2008-2010 Delancey Place, Philadelphia, Pennsylvania, 19103, United States


Before the first meeting, the Rosenbach will send the Zoom link for course meetings.

Three sponsors provided scholarships for this class. They are Trapeta B. Manson, in honor of her mother Rebecca Gamah Mayson (1947-2018); Yolanda Wisher, in honor of her mother Yvonda Renee Wisher (1955-present); and Harriet’s Bookshop. We thank all three sponsors for their generosity. For information on how to become a sponsor, please email Gwendolyn Donahue at [email protected]

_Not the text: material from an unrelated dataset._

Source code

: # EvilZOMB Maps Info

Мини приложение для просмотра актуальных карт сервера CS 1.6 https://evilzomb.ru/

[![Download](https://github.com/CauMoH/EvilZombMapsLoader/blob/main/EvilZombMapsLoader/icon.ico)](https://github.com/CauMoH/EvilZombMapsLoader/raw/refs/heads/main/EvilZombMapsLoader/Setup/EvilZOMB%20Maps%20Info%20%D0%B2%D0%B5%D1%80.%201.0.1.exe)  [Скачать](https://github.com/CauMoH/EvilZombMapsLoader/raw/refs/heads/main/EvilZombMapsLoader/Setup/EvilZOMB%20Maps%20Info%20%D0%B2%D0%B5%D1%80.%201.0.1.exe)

This course will explore the work of five Black women writers from the 19th century to the present-day who have made the short story form their own. We’ll begin with “The Two Offers” (1859) by Frances Ellen Watkins Harper, considered the first short story published by an African American in the United States. From there we’ll dive into selections from five short story collections including The Goodness of St. Rocque and Other Stories (1899) by Alice Dunbar Nelson, whose multidimensional legacy as a writer, educator, and activist will be featured in a groundbreaking Rosenbach exhibition this fall. We’ll encounter “lost” Harlem Renaissance stories by Zora Neale Hurston—flamboyant folklorist, anthropologist and playwright—in Hitting A Straight Lick With a Crooked Stick, just released this year. We’ll read Gorilla, My Love, a book of fifteen first-person stories written between 1960 and 1970 by Toni Cade Bambara, a filmmaker, cultural worker, and professor who spent her last years in Philadelphia. Moving into the 21st century, we’ll check out The Thing Around Your Neck (2009) by award-winning Nigerian author Chimamanda Ngozi Adichie whose TED Talk, “The Danger of a Single Story,” has been viewed more than 22 million times. We’ll finish with Blue Talk and Love (2015) by Mecca Jamilah Sullivan, a Harlem native and Bryn Mawr College professor who pens the voices of today’s young Black women using techniques drawn from hip hop and magical realism. In each session we’ll candidly discuss how these writers have reimagined the world in all its beauty, ugliness, and mystery with Black women and people at the center and helm, choosing the adventure and directing the lens. In each meeting, participants will be guided through brief and playful writing exercises focused on world-building and character creation. Each participant will have the option to develop these in-class writings into their own short story. 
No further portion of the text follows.